# Ipod touch refuse de s'allumer



## John-B15 (11 Mai 2009)

Bonjour a tous,
j'ai un ipod touch et depuis qu'il a fait une petite chute (1.5 metre amorti avec le pied LOL), je suis obligé de lui mettre des baffes dans le dos pour qu'il daigne s'allumer... c'est grave docteur.
PS: Je lui mets une baffe toutes les semaines et il repart pour 3/4 jours


----------



## r e m y (11 Mai 2009)

Grave??? difficile à dire! mais en tous cas, ton iPOD a un souci.

On peut penser qu'un composant lourd (la batterie par exemple) a bougé lors de la chute (au moment de la decceleration) en arrachant une soudure.

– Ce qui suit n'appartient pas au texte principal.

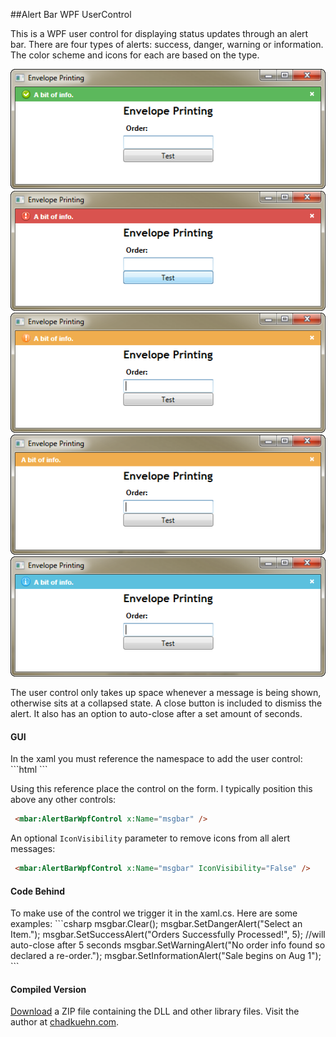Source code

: ##Alert Bar WPF UserControl

This is a WPF user control for displaying status updates through an alert bar. There are four types of alerts: success, danger, warning or information. The color scheme and icons for each are based on the type. 
  
<div><img src="/ReadME/Success.png" alt="Success" /></div>
<div><img src="/ReadME/Danger.png" alt="Danger" /></div>
<div><img src="/ReadME/Warning.png" alt="Warning" /></div>
<div><img src="/ReadME/WarningB.png" alt="Warning No Icon" /></div>
<div><img src="/ReadME/Information.png" alt="Information" /></div>

The user control only takes up space whenever a message is being shown, otherwise sits at a collapsed state.  A close button is included to dismiss the alert. It also has an option to auto-close after a set amount of seconds. 

<h4>GUI</h4>
In the xaml you must reference the namespace to add the user control:
```html
<Window ...
    xmlns:mbar="clr-namespace:AlertBarWpfNamespace;assembly=AlertBarWpfControl">
```

Using this reference place the control on the form.  I typically position this above any other controls:
```html
 <mbar:AlertBarWpfControl x:Name="msgbar" />
```

An optional `IconVisibility` parameter to remove icons from all alert messages:

```html
 <mbar:AlertBarWpfControl x:Name="msgbar" IconVisibility="False" />
```

<h4>Code Behind</h4>
To make use of the control we trigger it in the xaml.cs.  Here are some examples:
```csharp
msgbar.Clear();
msgbar.SetDangerAlert("Select an Item.");
msgbar.SetSuccessAlert("Orders Successfully Processed!", 5); //will auto-close after 5 seconds
msgbar.SetWarningAlert("No order info found so declared a re-order.");
msgbar.SetInformationAlert("Sale begins on Aug 1");
```

<h4>Compiled Version</h4>
<a href="/ReadME/Library.zip">Download</a> a ZIP file containing the DLL and other library files.
Visit the author at <a href="http://chadkuehn.com">chadkuehn.com</a>.
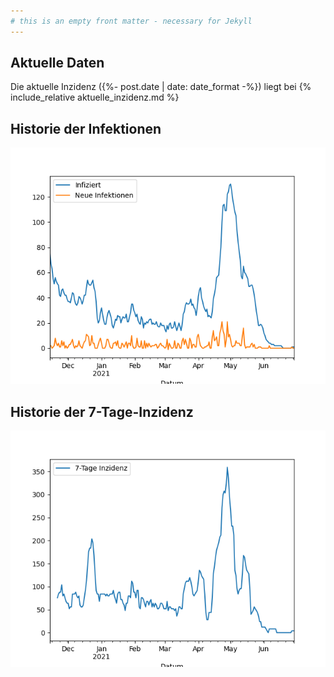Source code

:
 ```yaml
---
# this is an empty front matter - necessary for Jekyll
---
```


## Aktuelle Daten

Die aktuelle Inzidenz ({%- post.date | date: date_format -%}) liegt bei {% include_relative aktuelle_inzidenz.md %}

## Historie der Infektionen

![Corona-Infektionen in Stutensee](infektionen.png)

## Historie der 7-Tage-Inzidenz

![7-Tage-Inzidenz in Stutensee](inzidenz.png)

Ta petite tape restaure le contact électrique et ça repart.... mais si c'est ça, le mal ira en s'aggravant.


----------



## John-B15 (11 Mai 2009)

r e m y a dit:


> Grave??? difficile à dire! mais en tous cas, ton iPOD a un souci.
> 
> On peut penser qu'un composant lourd (la batterie par exemple) a bougé lors de la chute (au moment de la decceleration) en arrachant une soudure.
> 
> Ta petite tape restaure le contact électrique et ça repart.... mais si c'est ça, le mal ira en s'aggravant.



Le problème c'est que je l'ai depuis 1 an 1/2 donc je ne suis plus sous garanti, quelqu'un aurait une idée du cout de révision?


----------